Task details:
Once you have read the entries below, give them all again without any difference.

The data:
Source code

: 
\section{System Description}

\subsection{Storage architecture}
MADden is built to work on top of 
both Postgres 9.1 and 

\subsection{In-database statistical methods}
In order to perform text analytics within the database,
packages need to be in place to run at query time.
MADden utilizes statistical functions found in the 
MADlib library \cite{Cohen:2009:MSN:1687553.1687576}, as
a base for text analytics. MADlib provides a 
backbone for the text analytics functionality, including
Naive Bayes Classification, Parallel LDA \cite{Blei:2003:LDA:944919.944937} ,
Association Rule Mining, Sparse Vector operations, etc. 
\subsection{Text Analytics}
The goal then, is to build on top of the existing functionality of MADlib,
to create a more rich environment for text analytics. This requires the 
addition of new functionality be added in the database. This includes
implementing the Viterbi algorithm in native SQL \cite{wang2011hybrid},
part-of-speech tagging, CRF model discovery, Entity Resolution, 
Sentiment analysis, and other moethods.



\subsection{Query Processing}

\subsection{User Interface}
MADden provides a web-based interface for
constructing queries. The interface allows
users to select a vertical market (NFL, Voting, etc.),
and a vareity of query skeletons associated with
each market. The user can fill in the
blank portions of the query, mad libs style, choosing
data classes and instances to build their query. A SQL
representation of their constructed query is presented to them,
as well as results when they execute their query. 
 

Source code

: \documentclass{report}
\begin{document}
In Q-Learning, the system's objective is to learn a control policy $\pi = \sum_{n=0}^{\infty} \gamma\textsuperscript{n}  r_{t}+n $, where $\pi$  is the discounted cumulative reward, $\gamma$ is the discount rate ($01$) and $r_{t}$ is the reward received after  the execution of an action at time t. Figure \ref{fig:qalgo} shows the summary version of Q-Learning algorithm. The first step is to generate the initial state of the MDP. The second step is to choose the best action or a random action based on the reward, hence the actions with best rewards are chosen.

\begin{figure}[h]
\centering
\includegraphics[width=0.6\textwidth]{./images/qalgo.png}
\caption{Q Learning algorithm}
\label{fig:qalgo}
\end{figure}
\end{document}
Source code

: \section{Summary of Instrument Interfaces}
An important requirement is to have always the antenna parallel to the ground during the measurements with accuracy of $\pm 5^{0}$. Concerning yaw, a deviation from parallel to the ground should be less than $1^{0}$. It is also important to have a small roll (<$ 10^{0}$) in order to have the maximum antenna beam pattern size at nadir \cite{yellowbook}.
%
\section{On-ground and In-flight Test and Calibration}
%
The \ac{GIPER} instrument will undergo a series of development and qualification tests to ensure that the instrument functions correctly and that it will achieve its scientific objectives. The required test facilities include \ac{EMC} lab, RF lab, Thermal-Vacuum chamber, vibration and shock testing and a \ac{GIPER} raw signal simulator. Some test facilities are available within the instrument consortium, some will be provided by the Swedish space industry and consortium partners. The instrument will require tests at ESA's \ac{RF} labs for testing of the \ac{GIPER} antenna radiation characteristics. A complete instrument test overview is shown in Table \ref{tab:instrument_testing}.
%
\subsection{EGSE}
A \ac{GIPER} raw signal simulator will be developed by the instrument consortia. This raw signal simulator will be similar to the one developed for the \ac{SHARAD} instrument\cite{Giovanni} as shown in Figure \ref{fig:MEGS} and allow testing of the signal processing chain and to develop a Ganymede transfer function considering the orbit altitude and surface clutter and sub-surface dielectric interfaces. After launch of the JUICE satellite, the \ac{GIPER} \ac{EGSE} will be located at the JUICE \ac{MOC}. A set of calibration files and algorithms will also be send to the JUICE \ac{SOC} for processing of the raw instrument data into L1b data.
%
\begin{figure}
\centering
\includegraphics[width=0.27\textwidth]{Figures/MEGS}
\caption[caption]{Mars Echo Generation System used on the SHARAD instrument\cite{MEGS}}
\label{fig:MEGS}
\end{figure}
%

Response box:
Source code

: 
\section{System Description}

\subsection{Storage architecture}
MADden is built to work on top of 
both Postgres 9.1 and 

\subsection{In-database statistical methods}
In order to perform text analytics within the database,
packages need to be in place to run at query time.
MADden utilizes statistical functions found in the 
MADlib library \cite{Cohen:2009:MSN:1687553.1687576}, as
a base for text analytics. MADlib provides a 
backbone for the text analytics functionality, including
Naive Bayes Classification, Parallel LDA \cite{Blei:2003:LDA:944919.944937} ,
Association Rule Mining, Sparse Vector operations, etc. 
\subsection{Text Analytics}
The goal then, is to build on top of the existing functionality of MADlib,
to create a more rich environment for text analytics. This requires the 
addition of new functionality be added in the database. This includes
implementing the Viterbi algorithm in native SQL \cite{wang2011hybrid},
part-of-speech tagging, CRF model discovery, Entity Resolution, 
Sentiment analysis, and other moethods.



\subsection{Query Processing}

\subsection{User Interface}
MADden provides a web-based interface for
constructing queries. The interface allows
users to select a vertical market (NFL, Voting, etc.),
and a vareity of query skeletons associated with
each market. The user can fill in the
blank portions of the query, mad libs style, choosing
data classes and instances to build their query. A SQL
representation of their constructed query is presented to them,
as well as results when they execute their query. 
 

Source code

: \documentclass{report}
\begin{document}
In Q-Learning, the system's objective is to learn a control policy $\pi = \sum_{n=0}^{\infty} \gamma\textsuperscript{n}  r_{t}+n $, where $\pi$  is the discounted cumulative reward, $\gamma$ is the discount rate ($01$) and $r_{t}$ is the reward received after  the execution of an action at time t. Figure \ref{fig:qalgo} shows the summary version of Q-Learning algorithm. The first step is to generate the initial state of the MDP. The second step is to choose the best action or a random action based on the reward, hence the actions with best rewards are chosen.

\begin{figure}[h]
\centering
\includegraphics[width=0.6\textwidth]{./images/qalgo.png}
\caption{Q Learning algorithm}
\label{fig:qalgo}
\end{figure}
\end{document}
Source code

: \section{Summary of Instrument Interfaces}
An important requirement is to have always the antenna parallel to the ground during the measurements with accuracy of $\pm 5^{0}$. Concerning yaw, a deviation from parallel to the ground should be less than $1^{0}$. It is also important to have a small roll (<$ 10^{0}$) in order to have the maximum antenna beam pattern size at nadir \cite{yellowbook}.
%
\section{On-ground and In-flight Test and Calibration}
%
The \ac{GIPER} instrument will undergo a series of development and qualification tests to ensure that the instrument functions correctly and that it will achieve its scientific objectives. The required test facilities include \ac{EMC} lab, RF lab, Thermal-Vacuum chamber, vibration and shock testing and a \ac{GIPER} raw signal simulator. Some test facilities are available within the instrument consortium, some will be provided by the Swedish space industry and consortium partners. The instrument will require tests at ESA's \ac{RF} labs for testing of the \ac{GIPER} antenna radiation characteristics. A complete instrument test overview is shown in Table \ref{tab:instrument_testing}.
%
\subsection{EGSE}
A \ac{GIPER} raw signal simulator will be developed by the instrument consortia. This raw signal simulator will be similar to the one developed for the \ac{SHARAD} instrument\cite{Giovanni} as shown in Figure \ref{fig:MEGS} and allow testing of the signal processing chain and to develop a Ganymede transfer function considering the orbit altitude and surface clutter and sub-surface dielectric interfaces. After launch of the JUICE satellite, the \ac{GIPER} \ac{EGSE} will be located at the JUICE \ac{MOC}. A set of calibration files and algorithms will also be send to the JUICE \ac{SOC} for processing of the raw instrument data into L1b data.
%
\begin{figure}
\centering
\includegraphics[width=0.27\textwidth]{Figures/MEGS}
\caption[caption]{Mars Echo Generation System used on the SHARAD instrument\cite{MEGS}}
\label{fig:MEGS}
\end{figure}
%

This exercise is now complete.